Aku meletakkan punggung tanganku di dahinya, panas. Aku segera menariknya ke kamar, menyuruhnya untuk beristirahat, dia menurut dan tidak berkomentar apa-apa. Setelah ia berbaring, aku beranjak ke dapur untuk mengambilkan air dingin di dapur.

Begitu aku kembali dengan sebuah baskom berisikan air dingin dan handuk kecil, Hiruma sudah tertidur. Aku menarik kursi kecil untuk duduk di samping Hiruma dan meletakkan handuk yang sudah dibasahkan dengan air dingin di atas dahinya. Nafasnya memburu dan terasa berat, Ia juga terbatuk-batuk dan bergumam kalau tenggorokannya sakit dan gatal. Ah, tidak pernah kulihat dia mengeluh ketika sakit.

Aku segera beranjak ke dapur untuk membuatkan secangkir teh panas, resep teh ini bukan teh manis biasa, tapi aku juga menambahkan beberapa rempah untuk menghilangkan rasa sakit dan gatal pada tenggorokannya.

Begitu aku kembali, dia masih tertidur, Dada Hiruma naik-turun pelan, menandakan nafasnya mulai teratur, "Hiruma-kun, bangun, aku buatkan teh," aku menggoyangkan tubuhnya pelan sampai dia terbangun.

Mata hijau emerald itu muncul perlahan dari persembunyiannya, mata yang biasa berkilat tajam untuk menakuti orang-orang, sekarang terlihat lemah. Cahaya hijau emerald itu sedikit meredup. Aku semakin tidak tega melihatnya sakit.

"Ada apa?" suaranya semakin parau dan terdengar lemah.

"Aku membuatkan teh untukmu, tadi kau bilang tenggorokanmu terasa tidak enak, 'kan?" kataku sambil membantu laki-laki di hadapanku bangun. Aku meletakkan bantalnya di kepala kasur supaya dia dapat posisi yang nyaman untuk bersandar dan duduk di samping Hiruma..

"Aku mau kopi," katanya terbatuk-batuk.

"Tidak boleh, Hiruma-kun. Kau sedang sakit, aku sudah buatkan teh untukmu," bujukku pelan. Hiruma menggelengkan kepalanya lemah. Sesaat aku merasa dia lucu, aku pasti sudah memeluknya dan mengatakan, 'kawaii!' kalau aku tidak ingat dia sedang sakit.

"Aku mau kopi saja,"

"Jangan, kopinya lain kali saja, kau sedang sakit. Sekarang minum teh, ya? Habis ini tidur lagi, aku akan membuatkanmu makanan,"
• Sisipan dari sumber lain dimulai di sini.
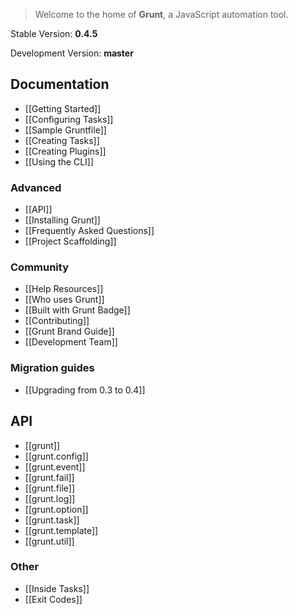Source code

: > Welcome to the home of **Grunt**, a JavaScript automation tool.

Stable Version: **0.4.5**

Development Version: **master**

## Documentation
* [[Getting Started]]
* [[Configuring Tasks]]
* [[Sample Gruntfile]]
* [[Creating Tasks]]
* [[Creating Plugins]]
* [[Using the CLI]]

### Advanced
* [[API]]
* [[Installing Grunt]]
* [[Frequently Asked Questions]]
* [[Project Scaffolding]]

### Community
* [[Help Resources]]
* [[Who uses Grunt]]
* [[Built with Grunt Badge]]
* [[Contributing]]
* [[Grunt Brand Guide]]
* [[Development Team]]

### Migration guides
* [[Upgrading from 0.3 to 0.4]]

## API
* [[grunt]]
* [[grunt.config]]
* [[grunt.event]]
* [[grunt.fail]]
* [[grunt.file]]
* [[grunt.log]]
* [[grunt.option]]
* [[grunt.task]]
* [[grunt.template]]
* [[grunt.util]]

### Other
* [[Inside Tasks]]
* [[Exit Codes]]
Aku bergeser sedikit dari posisi dudukku untuk mengambil secangkir teh hangat. Tiba-tiba Hiruma memelukku dari belakang. Satu tangan Hiruma menahan tanganku yang sudah menyentuh cangkir kopi, "Aku mau kopi, Mamori, kopi," pelukan Hiruma melonggar, tenaganya pasti habis untuk merengek minta kopi.

"Hiruma-kun, jangan begini." aku melepas pelukannya dan berbalik menghadapnya. Kedua tanganku menangkup kedua pipinya yang terasa panas di telapak tanganku dan menatap matanya yang sayu dalam-dalam, "Dengarkan aku, seluruh badanmu terasa tidak enak, 'kan?"

Ya. Itu respon yang aku dapatkan ketika ia mengangguk pelan. Lagi-lagi aku harus menahan diriku untuk tidak memeluknya atau pun memfotonya.

"Kau ingin sembuh, kan?" Hiruma mengangguk lagi, akhirnya aku berhasil membujuknya untuk minum teh. Merawat Hiruma yang seperti ini membutuhkan kesabaran.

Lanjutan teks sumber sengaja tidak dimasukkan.